Sevmesini mi Bilmiyoruz, Katil Ruhlu muyuz?

       Tüm Dünyada olduğu gibi ülkemizde de özellikle bilgisayar ve buna bağlı teknolojiler gelişip yaygınlaşınca, "eskiyi" öğrenmek için yaşanmışlığa gereksinim kalmıyor, açıyorsun bilgisayarını, giriyorsun internete, al sana kocaman bir bilgi havuzu, yüzebildiğin kadar yüz.

      Geçenlerde bir yazıda okumuştum, "eskiden" hafta sonları gazeteler, özellikle de "Pazar günleri" biraz magazin ağırlıklı, kültür ve sanat kokan sayfalar ile çıkarlarmış. Hatta özel ek bile verenlerden söz edilince, "eskiyi" değil de, geçmişi kıskandım.

     Yaşamanın bir tadının ve anlamının olduğu günleri kıskandım.

     Çocukken, Ninemlerin beni eğitmek amacıyla anlattıkları öyküler, masallar ve anılar geldi usuma. İçim cızladı.

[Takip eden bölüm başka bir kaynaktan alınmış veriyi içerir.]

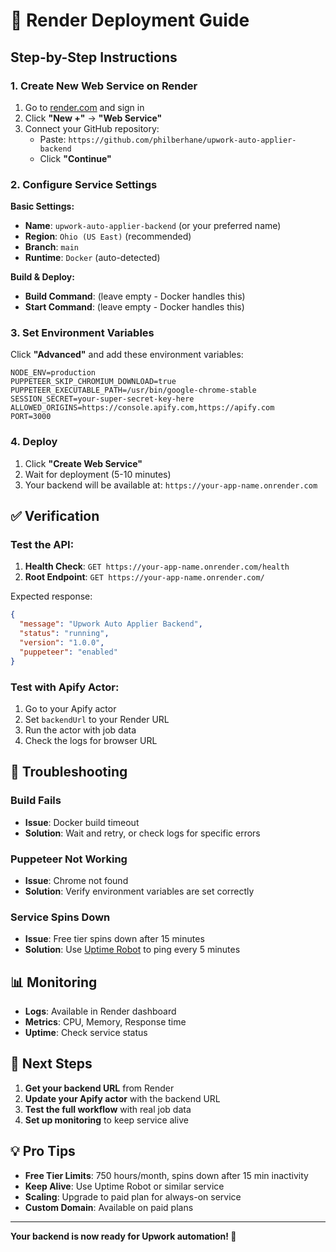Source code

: # 🚀 Render Deployment Guide

## Step-by-Step Instructions

### 1. Create New Web Service on Render

1. Go to [render.com](https://render.com) and sign in
2. Click **"New +"** → **"Web Service"**
3. Connect your GitHub repository:
   - Paste: `https://github.com/philberhane/upwork-auto-applier-backend`
   - Click **"Continue"**

### 2. Configure Service Settings

**Basic Settings:**
- **Name**: `upwork-auto-applier-backend` (or your preferred name)
- **Region**: `Ohio (US East)` (recommended)
- **Branch**: `main`
- **Runtime**: `Docker` (auto-detected)

**Build & Deploy:**
- **Build Command**: (leave empty - Docker handles this)
- **Start Command**: (leave empty - Docker handles this)

### 3. Set Environment Variables

Click **"Advanced"** and add these environment variables:

```env
NODE_ENV=production
PUPPETEER_SKIP_CHROMIUM_DOWNLOAD=true
PUPPETEER_EXECUTABLE_PATH=/usr/bin/google-chrome-stable
SESSION_SECRET=your-super-secret-key-here
ALLOWED_ORIGINS=https://console.apify.com,https://apify.com
PORT=3000
```

### 4. Deploy

1. Click **"Create Web Service"**
2. Wait for deployment (5-10 minutes)
3. Your backend will be available at: `https://your-app-name.onrender.com`

## ✅ Verification

### Test the API:

1. **Health Check**: `GET https://your-app-name.onrender.com/health`
2. **Root Endpoint**: `GET https://your-app-name.onrender.com/`

Expected response:
```json
{
  "message": "Upwork Auto Applier Backend",
  "status": "running",
  "version": "1.0.0",
  "puppeteer": "enabled"
}
```

### Test with Apify Actor:

1. Go to your Apify actor
2. Set `backendUrl` to your Render URL
3. Run the actor with job data
4. Check the logs for browser URL

## 🔧 Troubleshooting

### Build Fails
- **Issue**: Docker build timeout
- **Solution**: Wait and retry, or check logs for specific errors

### Puppeteer Not Working
- **Issue**: Chrome not found
- **Solution**: Verify environment variables are set correctly

### Service Spins Down
- **Issue**: Free tier spins down after 15 minutes
- **Solution**: Use [Uptime Robot](https://uptimerobot.com) to ping every 5 minutes

## 📊 Monitoring

- **Logs**: Available in Render dashboard
- **Metrics**: CPU, Memory, Response time
- **Uptime**: Check service status

## 🎯 Next Steps

1. **Get your backend URL** from Render
2. **Update your Apify actor** with the backend URL
3. **Test the full workflow** with real job data
4. **Set up monitoring** to keep service alive

## 💡 Pro Tips

- **Free Tier Limits**: 750 hours/month, spins down after 15 min inactivity
- **Keep Alive**: Use Uptime Robot or similar service
- **Scaling**: Upgrade to paid plan for always-on service
- **Custom Domain**: Available on paid plans

---

**Your backend is now ready for Upwork automation! 🎉**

     Eh, az okur yazarlık olunca, bazen eski kitap satan dükkanlara ve sergiler hep bir göz atarım. Yine böyle yerlerde çok sık gördüğüm kitapçıklar vardı, kabı eskimiş ama içeriği muhteşem taze.

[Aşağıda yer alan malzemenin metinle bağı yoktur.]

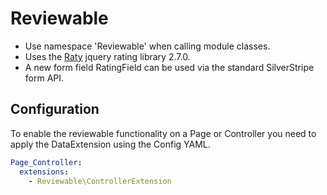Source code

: # Reviewable

 - Use namespace 'Reviewable' when calling module classes.
 - Uses the [Raty](https://github.com/wbotelhos/raty) jquery rating library 2.7.0. 
 - A new form field RatingField can be used via the standard SilverStripe form API.
 
## Configuration
 
 To enable the reviewable functionality on a Page or Controller you need to apply the DataExtension using the Config YAML.
 
 ```yaml
 Page_Controller:
   extensions:
     - Reviewable\ControllerExtension
 ```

     Yine bir yerlerde okumuştum, meğer 1960'lı Yıllarda İlkokullarda "Âdâb-ı Muaşeret Dersi" diye bir ders varmış ve ben onun küçücük kitapçığını gördüm. İçerik muhteşem, " Âdâb-ı Muaşeret Dersinde 21 Kural".

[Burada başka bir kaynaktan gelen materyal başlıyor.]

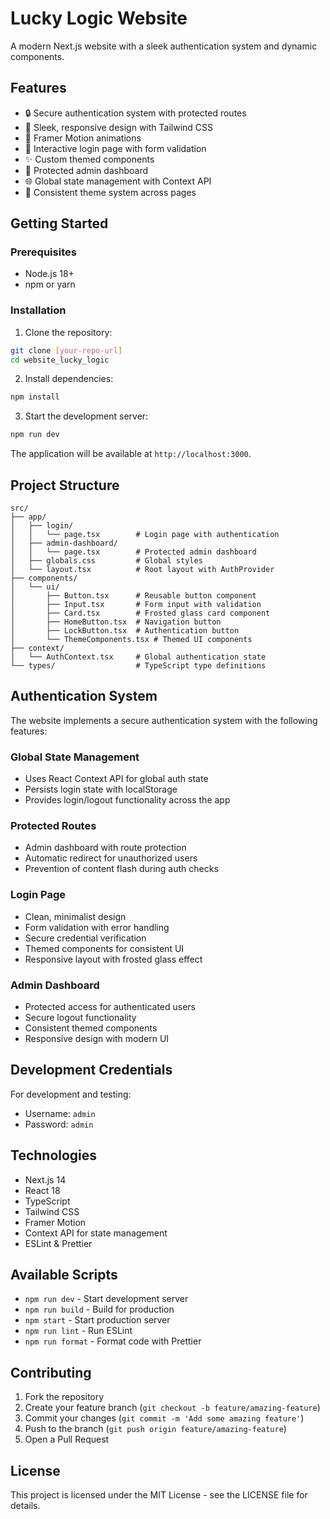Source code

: # Lucky Logic Website

A modern Next.js website with a sleek authentication system and dynamic components.

## Features

- 🔒 Secure authentication system with protected routes
- 🎨 Sleek, responsive design with Tailwind CSS
- 🌟 Framer Motion animations
- 🔐 Interactive login page with form validation
- ✨ Custom themed components
- 🎯 Protected admin dashboard
- 🌐 Global state management with Context API
- 🎨 Consistent theme system across pages

## Getting Started

### Prerequisites

- Node.js 18+ 
- npm or yarn

### Installation

1. Clone the repository:
```bash
git clone [your-repo-url]
cd website_lucky_logic
```

2. Install dependencies:
```bash
npm install
```

3. Start the development server:
```bash
npm run dev
```

The application will be available at `http://localhost:3000`.

## Project Structure

```
src/
├── app/
│   ├── login/
│   │   └── page.tsx        # Login page with authentication
│   ├── admin-dashboard/
│   │   └── page.tsx        # Protected admin dashboard
│   ├── globals.css         # Global styles
│   └── layout.tsx          # Root layout with AuthProvider
├── components/
│   └── ui/
│       ├── Button.tsx      # Reusable button component
│       ├── Input.tsx       # Form input with validation
│       ├── Card.tsx        # Frosted glass card component
│       ├── HomeButton.tsx  # Navigation button
│       ├── LockButton.tsx  # Authentication button
│       └── ThemeComponents.tsx # Themed UI components
├── context/
│   └── AuthContext.tsx     # Global authentication state
└── types/                  # TypeScript type definitions
```

## Authentication System

The website implements a secure authentication system with the following features:

### Global State Management
- Uses React Context API for global auth state
- Persists login state with localStorage
- Provides login/logout functionality across the app

### Protected Routes
- Admin dashboard with route protection
- Automatic redirect for unauthorized users
- Prevention of content flash during auth checks

### Login Page
- Clean, minimalist design
- Form validation with error handling
- Secure credential verification
- Themed components for consistent UI
- Responsive layout with frosted glass effect

### Admin Dashboard
- Protected access for authenticated users
- Secure logout functionality
- Consistent themed components
- Responsive design with modern UI

## Development Credentials

For development and testing:
- Username: `admin`
- Password: `admin`

## Technologies

- Next.js 14
- React 18
- TypeScript
- Tailwind CSS
- Framer Motion
- Context API for state management
- ESLint & Prettier

## Available Scripts

- `npm run dev` - Start development server
- `npm run build` - Build for production
- `npm start` - Start production server
- `npm run lint` - Run ESLint
- `npm run format` - Format code with Prettier

## Contributing

1. Fork the repository
2. Create your feature branch (`git checkout -b feature/amazing-feature`)
3. Commit your changes (`git commit -m 'Add some amazing feature'`)
4. Push to the branch (`git push origin feature/amazing-feature`)
5. Open a Pull Request

## License

This project is licensed under the MIT License - see the LICENSE file for details.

      İçinde neler yok ki, "Eller pantolon cebine sokulmaz"dan, "Başkasının kusuru ile dalga geçilmez" e, "Emanet eşyalar fazla geciktirilmez"den, "Yerlere tükürülmez ve çevre kirletilmez"e kadar,

     O yıllarda kuyruklar pek yokmuş ki, "Sıra olan yerlerde sıraya geçilir" diye çok istisna olan bir şeyin de eğitimi verilmiş.

     Hele hele "yaşlılar" ve "kadınlar" bu çerçevede çok özel bir yere konulmuş ve eğitimlerde üzerinde durulmuş.

    Yaşlıya ve kadına yol ve yer verilir, kadın elini uzatmadıkça, kadın ile tokalaşılmaz. Merdiven çıkışında kadın, inişlerde erkekler önde olurdan tutun da; neler, neler görgü kuralı olarak öğretilmiş.

     Gelelim bu güne.

     Elbette ki bütün toplumlarda "aile" çok özel bir kavram ve toplumsal yapıdır. Bunun temel taşı olan kadın ve erkek de, çok özel rolleri üstlenmişlerdir. Bu da ailede, okulda ve toplum içinde eğitim ve öğretim ile oluyor.

    Sağda solda, sokaklarda bir çok insan ve çok da saygı içermeyen tavır ve davranışlarını görüyoruz ve bazıları ile muhatap oluyoruz.

     Ben, artık çocukların çoğu uygunsuz (terbiyesiz demek istemiyorum) tavır ve davranışlarına kızmıyorum. Hoş karşılamıyorum ama kızmıyorum da.

    Kızdığım birileri yok mu? Var. Aileleri, eğitim sistemi, toplum.

    İkinci Dünya Savaşı (1939-1945) bitmiş, tüm dünya gibi ülkemizde de bir şeylerin sıkıntısı başlamıştı.

    1946'da da Oktay Akbal öyküler yazar ve hen kitabının adını, hem ik öykünün adını ve kitabın ilk tümcesini aynı sözcükler ile başlatır.

    "Önce Ekmekler Bozuldu"

     Evet, Önce ekmekler bozulmuş, sonra her şey!..

      Evet, önce ekmekler bozulmuştu ama bir gerekliği vardı.

     “Önce ekmekler bozuldu, sonra her şey... Çünkü yeryüzünde savaş vardı. İnsanlar sebebini bilmeden, düşünmeden ölüyor, öldürüyorlardı. Savaş kelimesi dünyanın her yerinde en çok kullanılan söz olmuştu. ...... "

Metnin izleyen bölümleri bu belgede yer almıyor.